▼

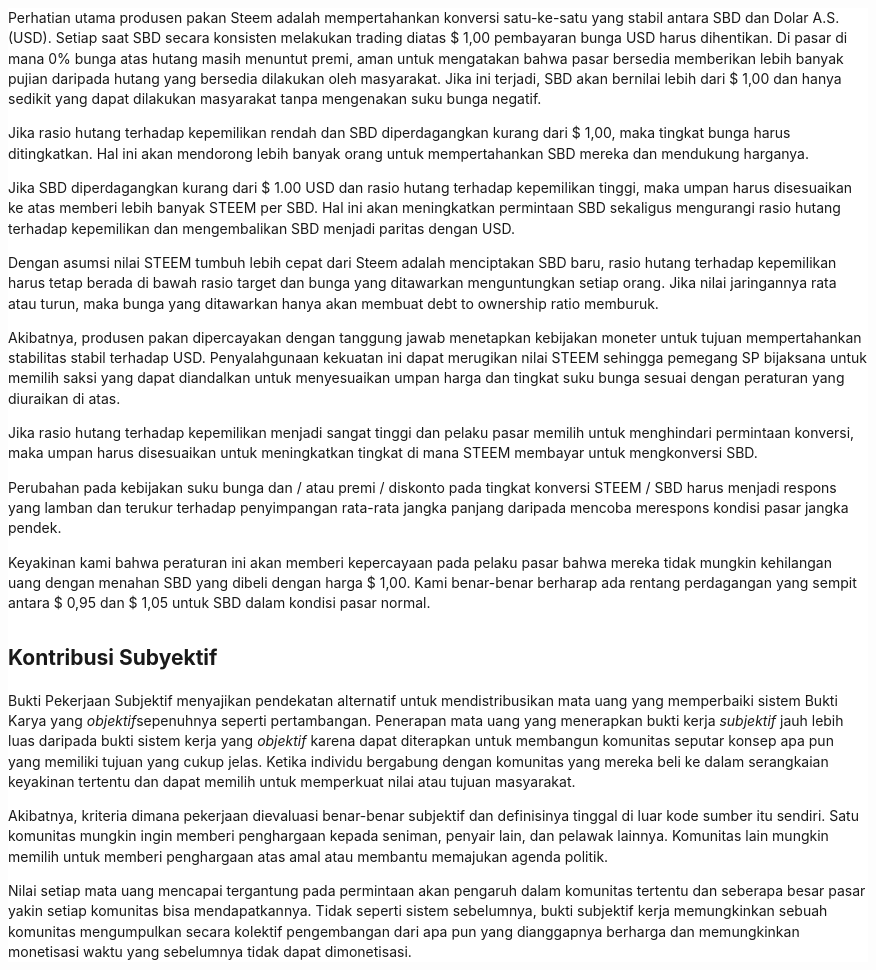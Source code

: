 Perhatian utama produsen pakan Steem adalah mempertahankan konversi satu-ke-satu yang stabil antara SBD dan Dolar A.S. (USD). Setiap saat SBD secara konsisten melakukan trading diatas $ 1,00 pembayaran bunga USD harus dihentikan. Di pasar di mana 0% bunga atas hutang masih menuntut premi, aman untuk mengatakan bahwa pasar bersedia memberikan lebih banyak pujian daripada hutang yang bersedia dilakukan oleh masyarakat. Jika ini terjadi, SBD akan bernilai lebih dari $ 1,00 dan hanya sedikit yang dapat dilakukan masyarakat tanpa mengenakan suku bunga negatif.

Jika rasio hutang terhadap kepemilikan rendah dan SBD diperdagangkan kurang dari $ 1,00, maka tingkat bunga harus ditingkatkan. Hal ini akan mendorong lebih banyak orang untuk mempertahankan SBD mereka dan mendukung harganya.

Jika SBD diperdagangkan kurang dari $ 1.00 USD dan rasio hutang terhadap kepemilikan tinggi, maka umpan harus disesuaikan ke atas memberi lebih banyak STEEM per SBD. Hal ini akan meningkatkan permintaan SBD sekaligus mengurangi rasio hutang terhadap kepemilikan dan mengembalikan SBD menjadi paritas dengan USD.

Dengan asumsi nilai STEEM tumbuh lebih cepat dari Steem adalah menciptakan SBD baru, rasio hutang terhadap kepemilikan harus tetap berada di bawah rasio target dan bunga yang ditawarkan menguntungkan setiap orang. Jika nilai jaringannya rata atau turun, maka bunga yang ditawarkan hanya akan membuat debt to ownership ratio memburuk.

Akibatnya, produsen pakan dipercayakan dengan tanggung jawab menetapkan kebijakan moneter untuk tujuan mempertahankan stabilitas stabil terhadap USD. Penyalahgunaan kekuatan ini dapat merugikan nilai STEEM sehingga pemegang SP bijaksana untuk memilih saksi yang dapat diandalkan untuk menyesuaikan umpan harga dan tingkat suku bunga sesuai dengan peraturan yang diuraikan di atas.

Jika rasio hutang terhadap kepemilikan menjadi sangat tinggi dan pelaku pasar memilih untuk menghindari permintaan konversi, maka umpan harus disesuaikan untuk meningkatkan tingkat di mana STEEM membayar untuk mengkonversi SBD.

Perubahan pada kebijakan suku bunga dan / atau premi / diskonto pada tingkat konversi STEEM / SBD harus menjadi respons yang lamban dan terukur terhadap penyimpangan rata-rata jangka panjang daripada mencoba merespons kondisi pasar jangka pendek.

Keyakinan kami bahwa peraturan ini akan memberi kepercayaan pada pelaku pasar bahwa mereka tidak mungkin kehilangan uang dengan menahan SBD yang dibeli dengan harga $ 1,00. Kami benar-benar berharap ada rentang perdagangan yang sempit antara $ 0,95 dan $ 1,05 untuk SBD dalam kondisi pasar normal.

## Kontribusi Subyektif

Bukti Pekerjaan Subjektif menyajikan pendekatan alternatif untuk mendistribusikan mata uang yang memperbaiki sistem Bukti Karya yang *objektif*sepenuhnya seperti pertambangan. Penerapan mata uang yang menerapkan bukti kerja *subjektif* jauh lebih luas daripada bukti sistem kerja yang *objektif* karena dapat diterapkan untuk membangun komunitas seputar konsep apa pun yang memiliki tujuan yang cukup jelas. Ketika individu bergabung dengan komunitas yang mereka beli ke dalam serangkaian keyakinan tertentu dan dapat memilih untuk memperkuat nilai atau tujuan masyarakat.

Akibatnya, kriteria dimana pekerjaan dievaluasi benar-benar subjektif dan definisinya tinggal di luar kode sumber itu sendiri. Satu komunitas mungkin ingin memberi penghargaan kepada seniman, penyair lain, dan pelawak lainnya. Komunitas lain mungkin memilih untuk memberi penghargaan atas amal atau membantu memajukan agenda politik.

Nilai setiap mata uang mencapai tergantung pada permintaan akan pengaruh dalam komunitas tertentu dan seberapa besar pasar yakin setiap komunitas bisa mendapatkannya. Tidak seperti sistem sebelumnya, bukti subjektif kerja memungkinkan sebuah komunitas mengumpulkan secara kolektif pengembangan dari apa pun yang dianggapnya berharga dan memungkinkan monetisasi waktu yang sebelumnya tidak dapat dimonetisasi.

▲

## What the task requires
Write out the whole listing verbatim, images excluded.

## Result
Source code

: Perhatian utama produsen pakan Steem adalah mempertahankan konversi satu-ke-satu yang stabil antara SBD dan Dolar A.S. (USD). Setiap saat SBD secara konsisten melakukan trading diatas $ 1,00 pembayaran bunga USD harus dihentikan. Di pasar di mana 0% bunga atas hutang masih menuntut premi, aman untuk mengatakan bahwa pasar bersedia memberikan lebih banyak pujian daripada hutang yang bersedia dilakukan oleh masyarakat. Jika ini terjadi, SBD akan bernilai lebih dari $ 1,00 dan hanya sedikit yang dapat dilakukan masyarakat tanpa mengenakan suku bunga negatif.

Jika rasio hutang terhadap kepemilikan rendah dan SBD diperdagangkan kurang dari $ 1,00, maka tingkat bunga harus ditingkatkan. Hal ini akan mendorong lebih banyak orang untuk mempertahankan SBD mereka dan mendukung harganya.

Jika SBD diperdagangkan kurang dari $ 1.00 USD dan rasio hutang terhadap kepemilikan tinggi, maka umpan harus disesuaikan ke atas memberi lebih banyak STEEM per SBD. Hal ini akan meningkatkan permintaan SBD sekaligus mengurangi rasio hutang terhadap kepemilikan dan mengembalikan SBD menjadi paritas dengan USD.

Dengan asumsi nilai STEEM tumbuh lebih cepat dari Steem adalah menciptakan SBD baru, rasio hutang terhadap kepemilikan harus tetap berada di bawah rasio target dan bunga yang ditawarkan menguntungkan setiap orang. Jika nilai jaringannya rata atau turun, maka bunga yang ditawarkan hanya akan membuat debt to ownership ratio memburuk.

Akibatnya, produsen pakan dipercayakan dengan tanggung jawab menetapkan kebijakan moneter untuk tujuan mempertahankan stabilitas stabil terhadap USD. Penyalahgunaan kekuatan ini dapat merugikan nilai STEEM sehingga pemegang SP bijaksana untuk memilih saksi yang dapat diandalkan untuk menyesuaikan umpan harga dan tingkat suku bunga sesuai dengan peraturan yang diuraikan di atas.

Jika rasio hutang terhadap kepemilikan menjadi sangat tinggi dan pelaku pasar memilih untuk menghindari permintaan konversi, maka umpan harus disesuaikan untuk meningkatkan tingkat di mana STEEM membayar untuk mengkonversi SBD.

Perubahan pada kebijakan suku bunga dan / atau premi / diskonto pada tingkat konversi STEEM / SBD harus menjadi respons yang lamban dan terukur terhadap penyimpangan rata-rata jangka panjang daripada mencoba merespons kondisi pasar jangka pendek.

Keyakinan kami bahwa peraturan ini akan memberi kepercayaan pada pelaku pasar bahwa mereka tidak mungkin kehilangan uang dengan menahan SBD yang dibeli dengan harga $ 1,00. Kami benar-benar berharap ada rentang perdagangan yang sempit antara $ 0,95 dan $ 1,05 untuk SBD dalam kondisi pasar normal.

## Kontribusi Subyektif

Bukti Pekerjaan Subjektif menyajikan pendekatan alternatif untuk mendistribusikan mata uang yang memperbaiki sistem Bukti Karya yang *objektif*sepenuhnya seperti pertambangan. Penerapan mata uang yang menerapkan bukti kerja *subjektif* jauh lebih luas daripada bukti sistem kerja yang *objektif* karena dapat diterapkan untuk membangun komunitas seputar konsep apa pun yang memiliki tujuan yang cukup jelas. Ketika individu bergabung dengan komunitas yang mereka beli ke dalam serangkaian keyakinan tertentu dan dapat memilih untuk memperkuat nilai atau tujuan masyarakat.

Akibatnya, kriteria dimana pekerjaan dievaluasi benar-benar subjektif dan definisinya tinggal di luar kode sumber itu sendiri. Satu komunitas mungkin ingin memberi penghargaan kepada seniman, penyair lain, dan pelawak lainnya. Komunitas lain mungkin memilih untuk memberi penghargaan atas amal atau membantu memajukan agenda politik.

Nilai setiap mata uang mencapai tergantung pada permintaan akan pengaruh dalam komunitas tertentu dan seberapa besar pasar yakin setiap komunitas bisa mendapatkannya. Tidak seperti sistem sebelumnya, bukti subjektif kerja memungkinkan sebuah komunitas mengumpulkan secara kolektif pengembangan dari apa pun yang dianggapnya berharga dan memungkinkan monetisasi waktu yang sebelumnya tidak dapat dimonetisasi.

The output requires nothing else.